### What you need to do
When a line of the records below contains the string "types", copy that whole line.

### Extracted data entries
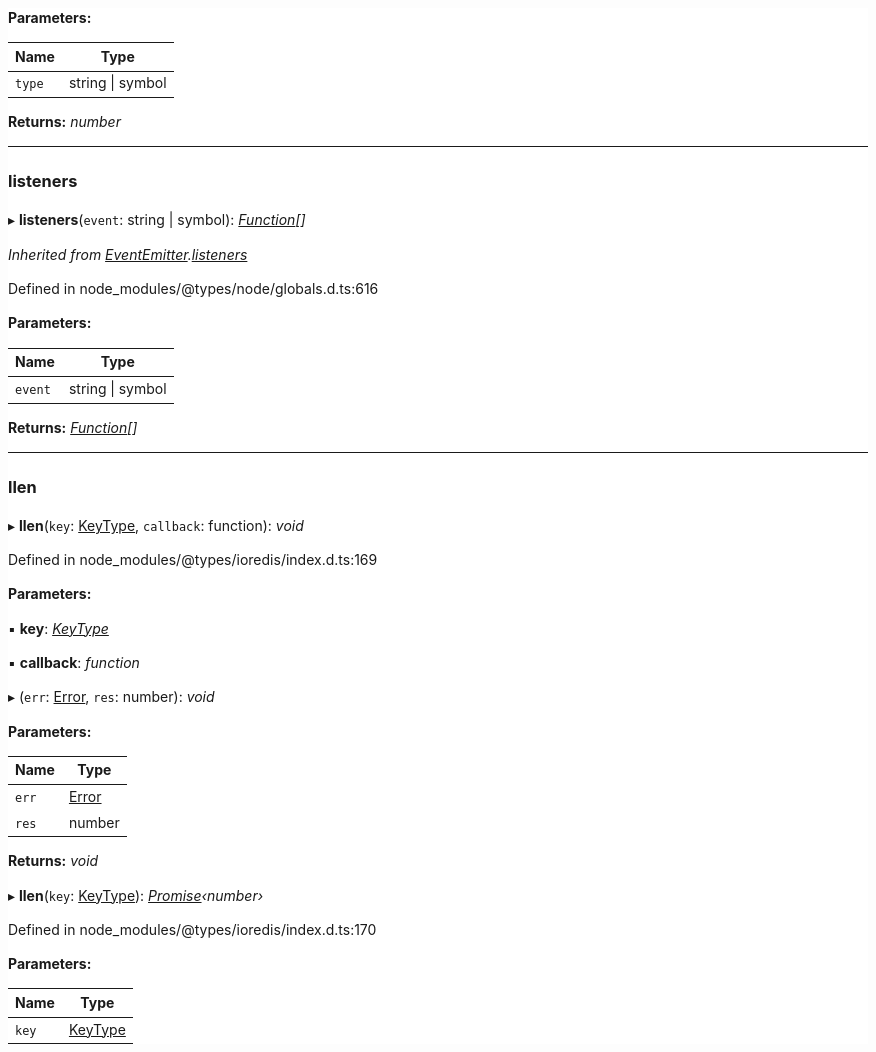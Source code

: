 **Parameters:**

Name | Type |
------ | ------ |
`type` | string &#124; symbol |

**Returns:** *number*

___

###  listeners

▸ **listeners**(`event`: string | symbol): *[Function](function.md)[]*

*Inherited from [EventEmitter](../classes/nodejs.eventemitter.md).[listeners](../classes/nodejs.eventemitter.md#listeners)*

Defined in node_modules/@types/node/globals.d.ts:616

**Parameters:**

Name | Type |
------ | ------ |
`event` | string &#124; symbol |

**Returns:** *[Function](function.md)[]*

___

###  llen

▸ **llen**(`key`: [KeyType](../modules/ioredis.md#keytype), `callback`: function): *void*

Defined in node_modules/@types/ioredis/index.d.ts:169

**Parameters:**

▪ **key**: *[KeyType](../modules/ioredis.md#keytype)*

▪ **callback**: *function*

▸ (`err`: [Error](error.md), `res`: number): *void*

**Parameters:**

Name | Type |
------ | ------ |
`err` | [Error](error.md) |
`res` | number |

**Returns:** *void*

▸ **llen**(`key`: [KeyType](../modules/ioredis.md#keytype)): *[Promise](promise.md)‹number›*

Defined in node_modules/@types/ioredis/index.d.ts:170

**Parameters:**

Name | Type |
------ | ------ |
`key` | [KeyType](../modules/ioredis.md#keytype) |
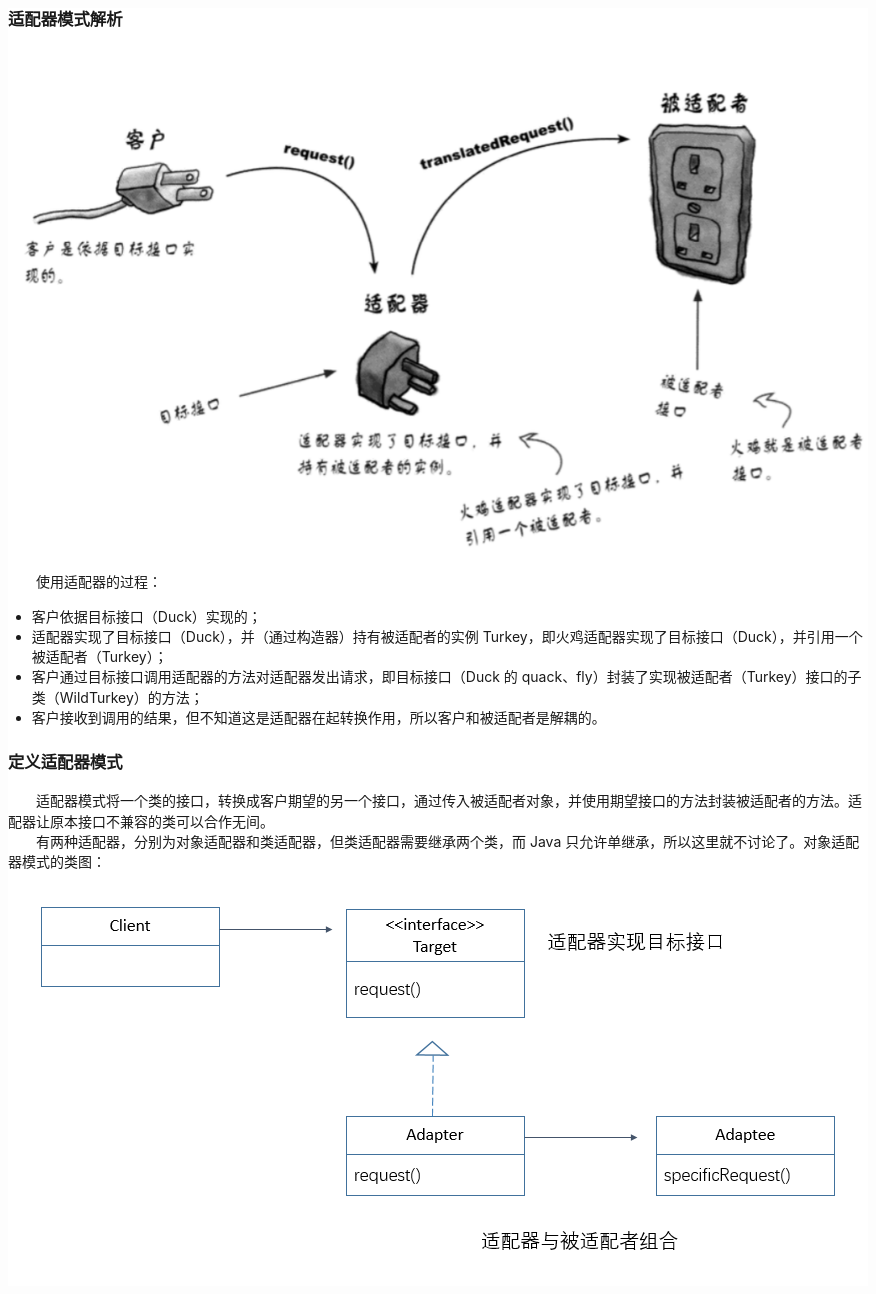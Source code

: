 ### 适配器模式解析
　　
![Aaron Swartz](https://raw.githubusercontent.com/martin-1992/head_first_design_patterns_notebook/master/chapter_7/chapter_7_p2.png)

　　使用适配器的过程：
  
- 客户依据目标接口（Duck）实现的；
- 适配器实现了目标接口（Duck），并（通过构造器）持有被适配者的实例 Turkey，即火鸡适配器实现了目标接口（Duck），并引用一个被适配者（Turkey）；  
- 客户通过目标接口调用适配器的方法对适配器发出请求，即目标接口（Duck 的 quack、fly）封装了实现被适配者（Turkey）接口的子类（WildTurkey）的方法；
- 客户接收到调用的结果，但不知道这是适配器在起转换作用，所以客户和被适配者是解耦的。

### 定义适配器模式
　　适配器模式将一个类的接口，转换成客户期望的另一个接口，通过传入被适配者对象，并使用期望接口的方法封装被适配者的方法。适配器让原本接口不兼容的类可以合作无间。<br />
　　有两种适配器，分别为对象适配器和类适配器，但类适配器需要继承两个类，而 Java 只允许单继承，所以这里就不讨论了。对象适配器模式的类图：
  
![Aaron Swartz](https://raw.githubusercontent.com/martin-1992/head_first_design_patterns_notebook/master/chapter_7/chapter_7_p3.png)
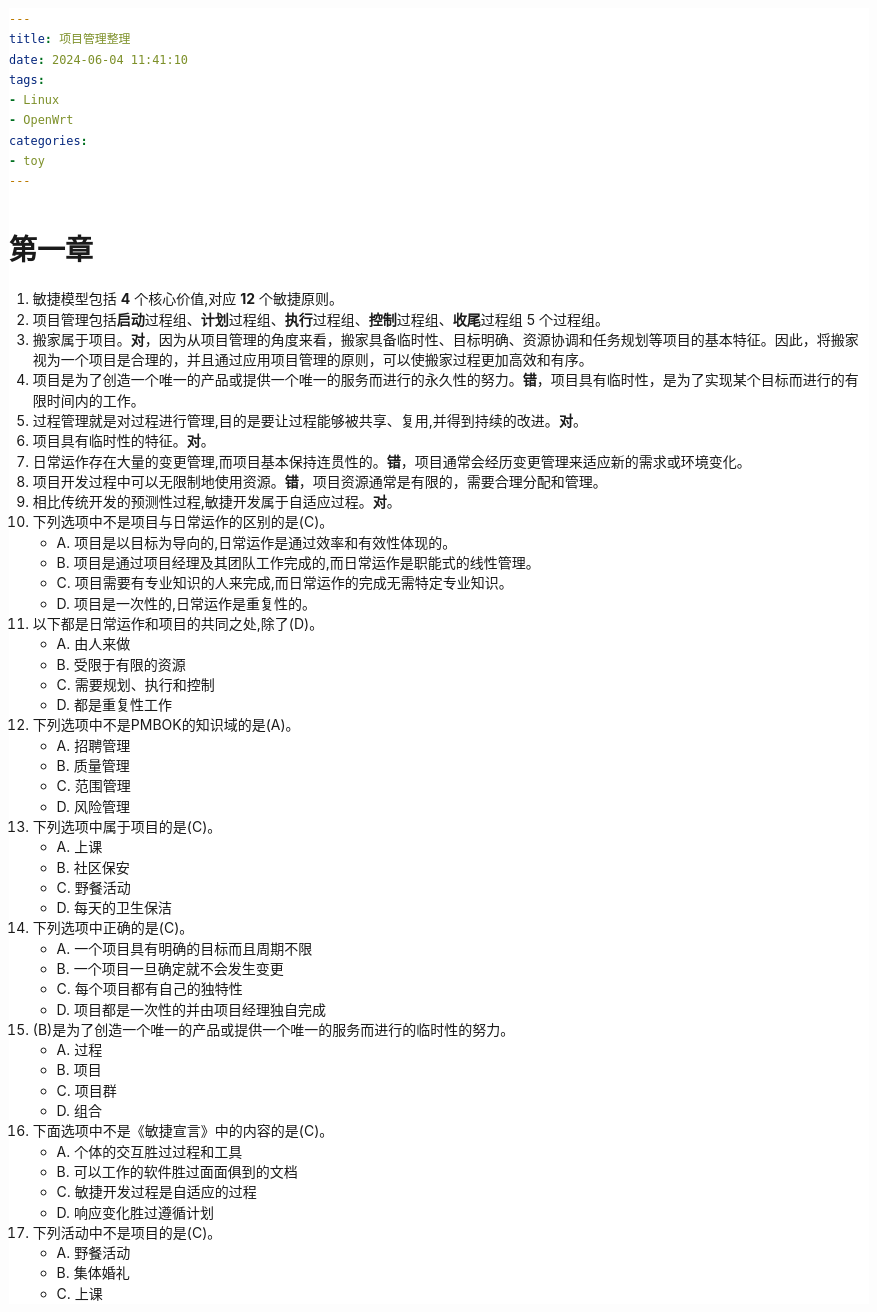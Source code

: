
 ```yaml
---
title: 项目管理整理
date: 2024-06-04 11:41:10
tags:
- Linux     
- OpenWrt
categories: 
- toy
---
```


# 第一章

1. 敏捷模型包括 **4** 个核心价值,对应 **12** 个敏捷原则。
2. 项目管理包括**启动**过程组、**计划**过程组、**执行**过程组、**控制**过程组、**收尾**过程组 5 个过程组。
3. 搬家属于项目。**对**，因为从项目管理的角度来看，搬家具备临时性、目标明确、资源协调和任务规划等项目的基本特征。因此，将搬家视为一个项目是合理的，并且通过应用项目管理的原则，可以使搬家过程更加高效和有序。
4. 项目是为了创造一个唯一的产品或提供一个唯一的服务而进行的永久性的努力。**错**，项目具有临时性，是为了实现某个目标而进行的有限时间内的工作。
5. 过程管理就是对过程进行管理,目的是要让过程能够被共享、复用,并得到持续的改进。**对**。
6. 项目具有临时性的特征。**对**。
7. 日常运作存在大量的变更管理,而项目基本保持连贯性的。**错**，项目通常会经历变更管理来适应新的需求或环境变化。
8. 项目开发过程中可以无限制地使用资源。**错**，项目资源通常是有限的，需要合理分配和管理。
9. 相比传统开发的预测性过程,敏捷开发属于自适应过程。**对**。
10. 下列选项中不是项目与日常运作的区别的是(C)。
    - A. 项目是以目标为导向的,日常运作是通过效率和有效性体现的。
    - B. 项目是通过项目经理及其团队工作完成的,而日常运作是职能式的线性管理。
    - C. 项目需要有专业知识的人来完成,而日常运作的完成无需特定专业知识。
    - D. 项目是一次性的,日常运作是重复性的。
11. 以下都是日常运作和项目的共同之处,除了(D)。
    - A. 由人来做
    - B. 受限于有限的资源
    - C. 需要规划、执行和控制
    - D. 都是重复性工作
12. 下列选项中不是PMBOK的知识域的是(A)。
    - A. 招聘管理
    - B. 质量管理
    - C. 范围管理
    - D. 风险管理
13. 下列选项中属于项目的是(C)。
    - A. 上课
    - B. 社区保安
    - C. 野餐活动
    - D. 每天的卫生保洁
14. 下列选项中正确的是(C)。
    - A. 一个项目具有明确的目标而且周期不限
    - B. 一个项目一旦确定就不会发生变更
    - C. 每个项目都有自己的独特性
    - D. 项目都是一次性的并由项目经理独自完成
15. (B)是为了创造一个唯一的产品或提供一个唯一的服务而进行的临时性的努力。
    - A. 过程
    - B. 项目
    - C. 项目群
    - D. 组合
16. 下面选项中不是《敏捷宣言》中的内容的是(C)。
    - A. 个体的交互胜过过程和工具
    - B. 可以工作的软件胜过面面俱到的文档
    - C. 敏捷开发过程是自适应的过程
    - D. 响应变化胜过遵循计划
17. 下列活动中不是项目的是(C)。
    - A. 野餐活动
    - B. 集体婚礼
    - C. 上课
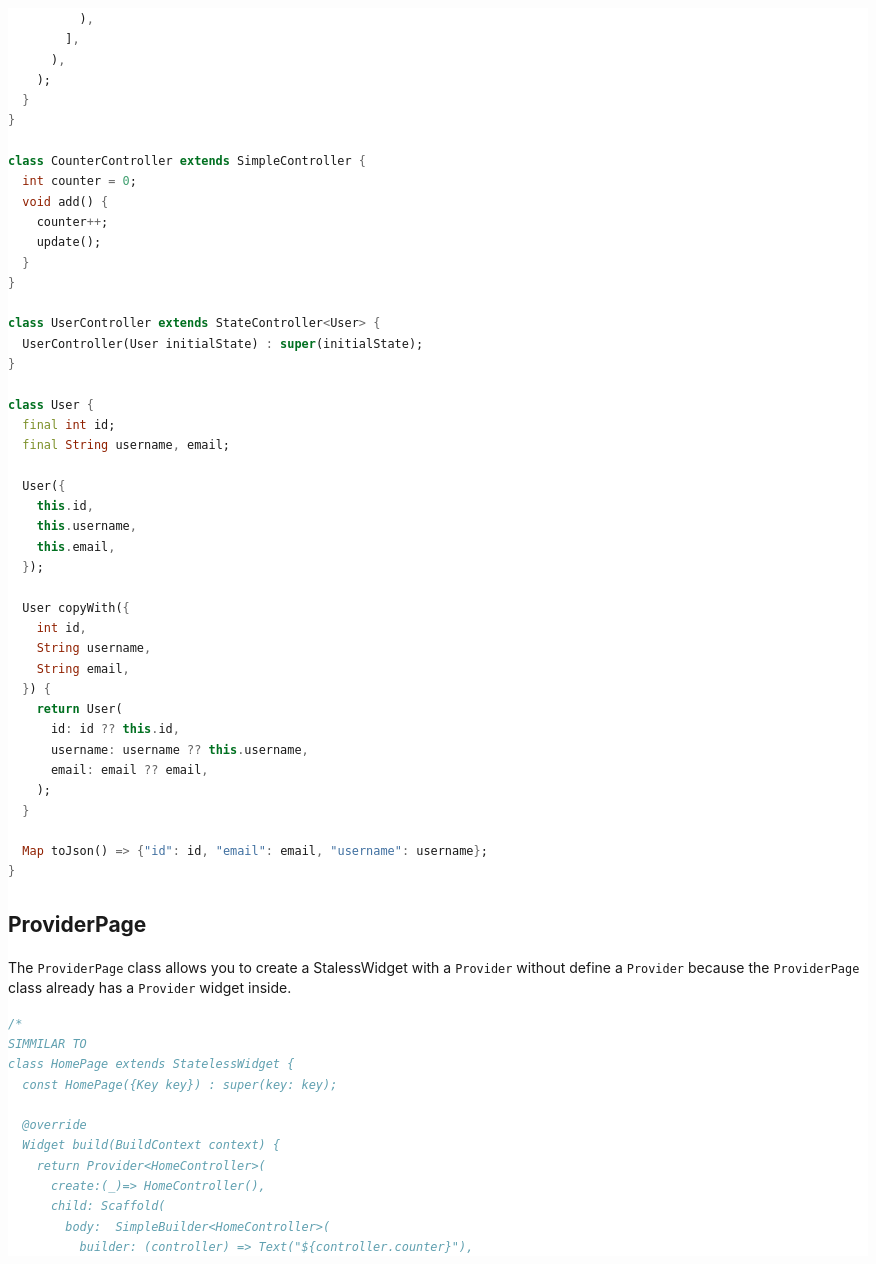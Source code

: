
 ```dart
          ),
        ],
      ),
    );
  }
}

class CounterController extends SimpleController {
  int counter = 0;
  void add() {
    counter++;
    update();
  }
}

class UserController extends StateController<User> {
  UserController(User initialState) : super(initialState);
}

class User {
  final int id;
  final String username, email;

  User({
    this.id,
    this.username,
    this.email,
  });

  User copyWith({
    int id,
    String username,
    String email,
  }) {
    return User(
      id: id ?? this.id,
      username: username ?? this.username,
      email: email ?? email,
    );
  }

  Map toJson() => {"id": id, "email": email, "username": username};
}
```

## ProviderPage

The `ProviderPage` class allows you to create a StalessWidget with a `Provider` without define a `Provider` because the `ProviderPage` class already has a `Provider` widget inside.

```dart
/*
SIMMILAR TO
class HomePage extends StatelessWidget {
  const HomePage({Key key}) : super(key: key);

  @override
  Widget build(BuildContext context) {
    return Provider<HomeController>(
      create:(_)=> HomeController(),
      child: Scaffold(
        body:  SimpleBuilder<HomeController>(
          builder: (controller) => Text("${controller.counter}"),
```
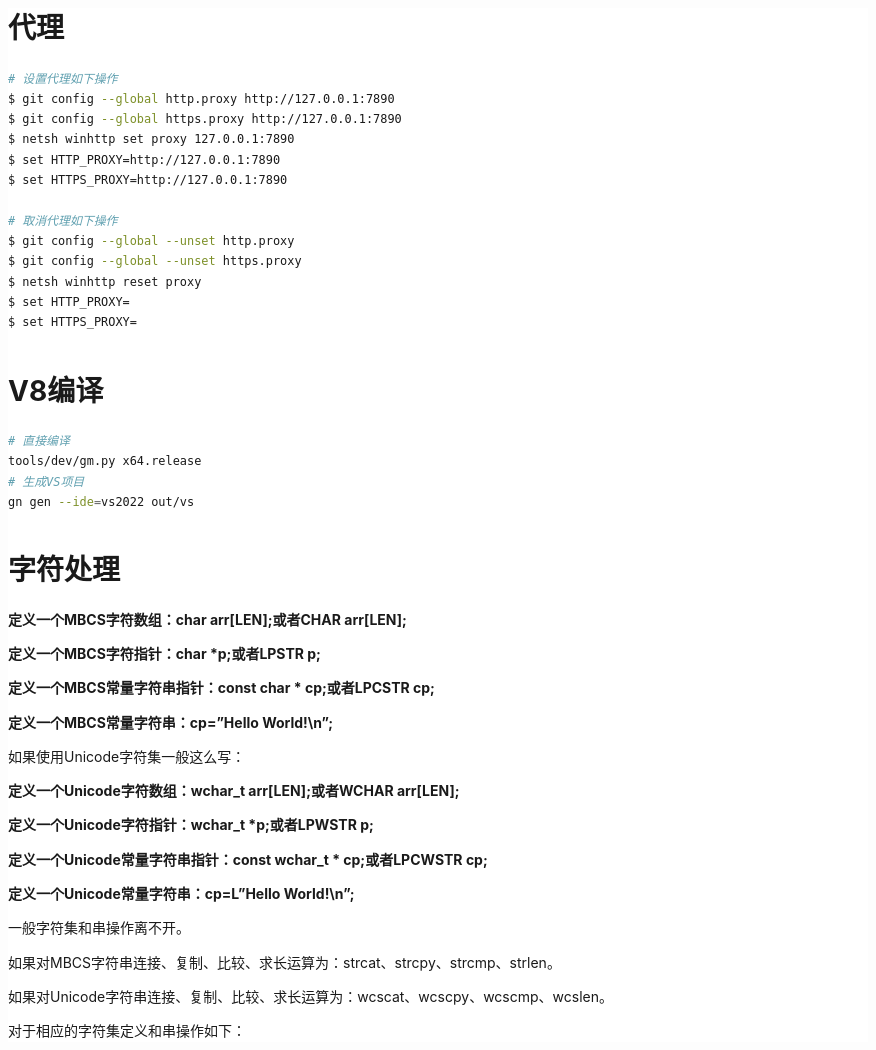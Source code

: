 # 代理

```bash
# 设置代理如下操作
$ git config --global http.proxy http://127.0.0.1:7890
$ git config --global https.proxy http://127.0.0.1:7890
$ netsh winhttp set proxy 127.0.0.1:7890
$ set HTTP_PROXY=http://127.0.0.1:7890 
$ set HTTPS_PROXY=http://127.0.0.1:7890 

# 取消代理如下操作
$ git config --global --unset http.proxy
$ git config --global --unset https.proxy
$ netsh winhttp reset proxy
$ set HTTP_PROXY=
$ set HTTPS_PROXY=
```

# V8编译

```bash
# 直接编译
tools/dev/gm.py x64.release
# 生成VS项目
gn gen --ide=vs2022 out/vs
```

# 字符处理

**定义一个MBCS字符数组：char arr[LEN];或者CHAR arr[LEN];**

**定义一个MBCS字符指针：char \*p;或者LPSTR p;**

**定义一个MBCS常量字符串指针：const char \* cp;或者LPCSTR cp;**

**定义一个MBCS常量字符串：cp=”Hello World!\n”;**

如果使用Unicode字符集一般这么写：

**定义一个Unicode字符数组：wchar_t arr[LEN];或者WCHAR arr[LEN];**

**定义一个Unicode字符指针：wchar_t \*p;或者LPWSTR p;**

**定义一个Unicode常量字符串指针：const wchar_t \* cp;或者LPCWSTR cp;**

**定义一个Unicode常量字符串：cp=L”Hello World!\n”;**

一般字符集和串操作离不开。

如果对MBCS字符串连接、复制、比较、求长运算为：strcat、strcpy、strcmp、strlen。

如果对Unicode字符串连接、复制、比较、求长运算为：wcscat、wcscpy、wcscmp、wcslen。

对于相应的字符集定义和串操作如下：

### Task answer
Defined in node_modules/@types/node/globals.d.ts:616
Defined in node_modules/@types/ioredis/index.d.ts:169
Defined in node_modules/@types/ioredis/index.d.ts:170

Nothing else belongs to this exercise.